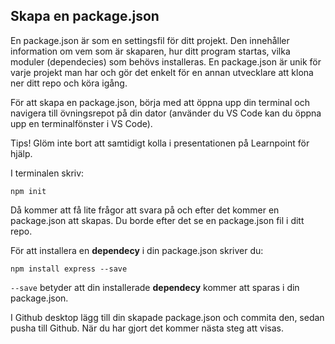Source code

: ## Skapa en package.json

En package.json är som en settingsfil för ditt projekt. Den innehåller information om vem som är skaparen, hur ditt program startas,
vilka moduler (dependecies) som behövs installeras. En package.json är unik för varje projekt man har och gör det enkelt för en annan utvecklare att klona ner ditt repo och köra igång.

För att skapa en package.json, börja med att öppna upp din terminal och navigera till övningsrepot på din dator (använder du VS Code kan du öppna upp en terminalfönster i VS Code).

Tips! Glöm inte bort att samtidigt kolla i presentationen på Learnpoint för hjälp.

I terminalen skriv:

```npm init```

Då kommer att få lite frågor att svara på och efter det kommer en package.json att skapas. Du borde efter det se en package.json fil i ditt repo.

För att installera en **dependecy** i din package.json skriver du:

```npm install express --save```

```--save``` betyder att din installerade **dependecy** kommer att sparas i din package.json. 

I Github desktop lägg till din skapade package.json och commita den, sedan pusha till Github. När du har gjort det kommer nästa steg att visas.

____________________

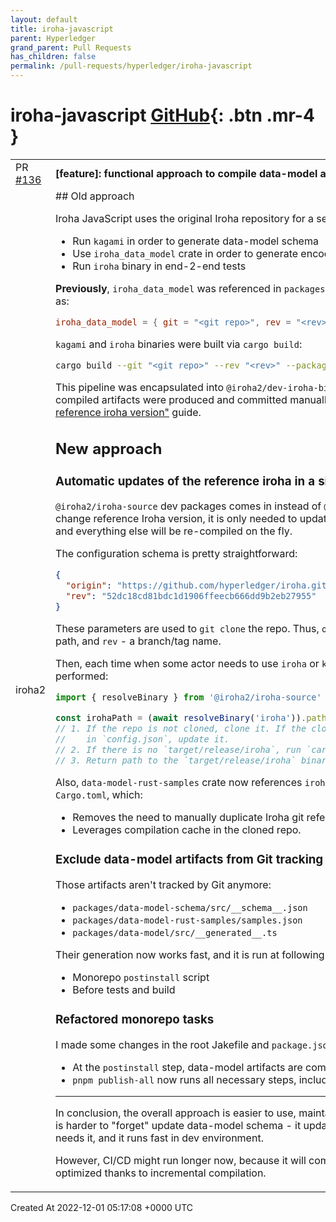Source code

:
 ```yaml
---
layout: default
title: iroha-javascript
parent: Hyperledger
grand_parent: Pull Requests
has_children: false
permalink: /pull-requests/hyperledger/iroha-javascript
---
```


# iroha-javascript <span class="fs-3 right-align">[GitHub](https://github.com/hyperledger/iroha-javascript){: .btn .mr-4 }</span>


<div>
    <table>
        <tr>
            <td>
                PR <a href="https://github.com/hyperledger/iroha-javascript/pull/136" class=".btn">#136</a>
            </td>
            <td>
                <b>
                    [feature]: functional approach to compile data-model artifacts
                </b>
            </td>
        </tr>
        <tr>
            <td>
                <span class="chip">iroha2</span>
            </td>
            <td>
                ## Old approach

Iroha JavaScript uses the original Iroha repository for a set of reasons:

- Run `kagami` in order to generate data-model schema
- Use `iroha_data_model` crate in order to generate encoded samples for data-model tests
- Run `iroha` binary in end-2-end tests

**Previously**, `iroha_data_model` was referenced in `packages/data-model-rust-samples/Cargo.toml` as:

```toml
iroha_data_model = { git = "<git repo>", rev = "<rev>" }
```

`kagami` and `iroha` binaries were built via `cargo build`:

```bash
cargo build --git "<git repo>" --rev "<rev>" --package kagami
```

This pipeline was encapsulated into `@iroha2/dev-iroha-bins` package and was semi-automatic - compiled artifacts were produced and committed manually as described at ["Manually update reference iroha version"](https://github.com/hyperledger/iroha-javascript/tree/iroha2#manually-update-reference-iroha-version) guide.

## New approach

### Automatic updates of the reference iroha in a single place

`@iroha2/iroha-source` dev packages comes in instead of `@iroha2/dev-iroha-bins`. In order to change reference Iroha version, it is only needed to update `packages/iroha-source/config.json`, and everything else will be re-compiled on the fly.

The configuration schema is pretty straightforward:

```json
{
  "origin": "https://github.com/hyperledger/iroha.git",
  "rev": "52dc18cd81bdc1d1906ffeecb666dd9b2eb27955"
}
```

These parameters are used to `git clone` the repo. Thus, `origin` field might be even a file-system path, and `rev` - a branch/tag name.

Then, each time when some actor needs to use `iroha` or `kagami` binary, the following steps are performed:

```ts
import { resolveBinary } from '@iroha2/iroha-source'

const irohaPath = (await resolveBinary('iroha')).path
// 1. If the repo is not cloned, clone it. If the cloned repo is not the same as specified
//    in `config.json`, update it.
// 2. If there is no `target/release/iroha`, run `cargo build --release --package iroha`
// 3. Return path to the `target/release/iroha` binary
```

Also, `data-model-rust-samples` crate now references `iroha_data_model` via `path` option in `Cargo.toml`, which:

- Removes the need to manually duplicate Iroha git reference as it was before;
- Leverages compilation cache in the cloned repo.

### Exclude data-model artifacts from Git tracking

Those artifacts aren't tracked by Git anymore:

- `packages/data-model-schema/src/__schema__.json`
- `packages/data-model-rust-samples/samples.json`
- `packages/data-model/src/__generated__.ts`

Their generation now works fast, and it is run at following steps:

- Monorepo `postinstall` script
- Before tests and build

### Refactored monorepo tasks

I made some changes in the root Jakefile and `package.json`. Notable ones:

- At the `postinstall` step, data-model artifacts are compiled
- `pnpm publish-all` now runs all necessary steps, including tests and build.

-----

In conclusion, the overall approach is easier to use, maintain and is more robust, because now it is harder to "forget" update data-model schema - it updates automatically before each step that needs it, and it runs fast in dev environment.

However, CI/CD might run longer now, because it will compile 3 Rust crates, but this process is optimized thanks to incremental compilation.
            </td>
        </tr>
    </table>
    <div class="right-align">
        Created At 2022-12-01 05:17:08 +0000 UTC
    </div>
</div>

____________________

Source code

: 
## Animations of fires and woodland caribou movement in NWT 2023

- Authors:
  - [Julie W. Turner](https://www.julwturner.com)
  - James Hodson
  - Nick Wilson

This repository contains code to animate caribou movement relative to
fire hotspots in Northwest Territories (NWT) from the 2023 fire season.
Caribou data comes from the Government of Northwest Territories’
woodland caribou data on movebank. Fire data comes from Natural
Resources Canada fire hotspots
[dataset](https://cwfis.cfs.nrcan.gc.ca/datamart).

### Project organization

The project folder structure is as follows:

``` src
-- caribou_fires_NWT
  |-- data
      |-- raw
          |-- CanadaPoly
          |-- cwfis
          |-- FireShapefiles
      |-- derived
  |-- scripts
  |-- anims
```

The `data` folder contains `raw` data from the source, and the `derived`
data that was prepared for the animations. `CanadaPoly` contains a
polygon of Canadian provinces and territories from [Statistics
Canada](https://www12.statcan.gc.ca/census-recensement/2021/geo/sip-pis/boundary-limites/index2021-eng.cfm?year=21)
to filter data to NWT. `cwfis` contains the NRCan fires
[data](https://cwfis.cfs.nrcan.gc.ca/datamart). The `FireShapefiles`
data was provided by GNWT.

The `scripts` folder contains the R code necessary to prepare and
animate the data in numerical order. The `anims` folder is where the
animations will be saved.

____________________

▶ _Required work_:
Say how many lines of the material above contain the string "version". Write nothing but the number.

▶ _Output below_:
2